The planned closure of Sun-Rype Products Ltd.’s juice-packing line in Kelowna is raising concerns among fruit growers.
Lassonde Industries Inc. of Quebec announced April 16 that 80 of the plant’s 215 staff would be laid off as part of a move to consolidate juice packing at facilities in Alberta, Ontario and Quebec.
Lassonde told Country Life in BC that fruit processing will not be affected; apple purée will continue to be used for the production of fruit-based snacks in Kelowna, while apple juice pressed at the facility will be directed to Lassonde’s other facilities in Calgary, Toronto and Rougemont.

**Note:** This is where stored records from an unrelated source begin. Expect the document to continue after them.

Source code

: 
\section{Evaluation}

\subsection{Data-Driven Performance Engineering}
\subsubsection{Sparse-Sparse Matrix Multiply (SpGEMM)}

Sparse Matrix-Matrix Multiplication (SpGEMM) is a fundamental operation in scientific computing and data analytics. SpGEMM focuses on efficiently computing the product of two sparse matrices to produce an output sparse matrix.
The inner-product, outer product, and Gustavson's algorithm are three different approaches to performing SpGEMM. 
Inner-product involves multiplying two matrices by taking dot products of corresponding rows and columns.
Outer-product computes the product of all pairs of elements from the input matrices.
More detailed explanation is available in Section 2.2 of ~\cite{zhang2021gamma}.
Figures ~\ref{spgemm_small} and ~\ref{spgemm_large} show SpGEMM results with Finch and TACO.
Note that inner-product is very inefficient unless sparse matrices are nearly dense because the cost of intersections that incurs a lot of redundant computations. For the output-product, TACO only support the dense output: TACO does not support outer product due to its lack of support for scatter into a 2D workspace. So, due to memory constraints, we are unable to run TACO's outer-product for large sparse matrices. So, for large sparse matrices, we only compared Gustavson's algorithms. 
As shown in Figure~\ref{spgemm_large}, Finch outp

Apple processing and snack production will continue to employ 135 people in Kelowna, but the loss of juice packing raises alarm bells for the BC Fruit Growers Association.

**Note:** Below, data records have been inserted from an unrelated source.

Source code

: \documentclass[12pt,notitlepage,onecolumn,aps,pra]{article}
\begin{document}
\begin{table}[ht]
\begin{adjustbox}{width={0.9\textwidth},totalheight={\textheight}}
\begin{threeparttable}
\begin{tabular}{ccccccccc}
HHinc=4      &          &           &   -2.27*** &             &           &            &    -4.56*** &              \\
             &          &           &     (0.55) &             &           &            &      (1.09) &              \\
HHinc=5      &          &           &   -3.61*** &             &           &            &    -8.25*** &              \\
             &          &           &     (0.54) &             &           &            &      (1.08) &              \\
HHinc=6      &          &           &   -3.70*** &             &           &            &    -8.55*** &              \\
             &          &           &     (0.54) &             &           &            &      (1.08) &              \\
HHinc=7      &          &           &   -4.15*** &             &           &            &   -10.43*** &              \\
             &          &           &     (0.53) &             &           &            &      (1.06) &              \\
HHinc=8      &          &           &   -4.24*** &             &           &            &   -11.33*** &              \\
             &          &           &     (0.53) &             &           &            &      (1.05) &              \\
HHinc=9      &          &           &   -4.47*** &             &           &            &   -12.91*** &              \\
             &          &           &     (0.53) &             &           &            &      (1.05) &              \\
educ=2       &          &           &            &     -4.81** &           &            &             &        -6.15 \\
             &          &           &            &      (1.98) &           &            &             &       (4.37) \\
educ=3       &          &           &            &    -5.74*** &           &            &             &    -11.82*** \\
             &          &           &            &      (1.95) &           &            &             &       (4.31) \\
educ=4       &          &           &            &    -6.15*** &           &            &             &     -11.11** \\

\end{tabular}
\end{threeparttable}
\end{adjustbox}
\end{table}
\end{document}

“Process-grade fruit that would otherwise have moved through these channels now has limited alternatives,” BCFGA said in a statement April 17. “In the near term, that could mean increased volumes directed to lower-value uses – or worse, landfill.”
The plant is close to the heart of growers, who established it in 1946 as BC Fruit Processing Ltd. and see its closure as part of the broader troubles in the sector that shuttered the BC Tree Fruits Co-op packing house in 2024.
BCFGA president Deep Brar did not respond to a request for comment.
Adequate processing capacity has been a long-standing concern of BC growers across sectors, with the loss of frozen vegetable and rhubarb plants followed more recently by concerns over slaughter and cut-and-wrap capacity in the meat sector.
In 2021, the BC Dairy Association explored options to boost dairy processing amid concerns over consolidation among fluid milk processors.
“Competitive conditions that support local processing are not a luxury,” BCFGA says. “They are a prerequisite for the long-term viability of the province’s tree fruit sector.”
Concurrent with concerns over the loss of juice packing, BCFGA is supporting a letter-writing campaign spearheaded by the National Farmers Union “to restore balance and competition in Canada’s food system.”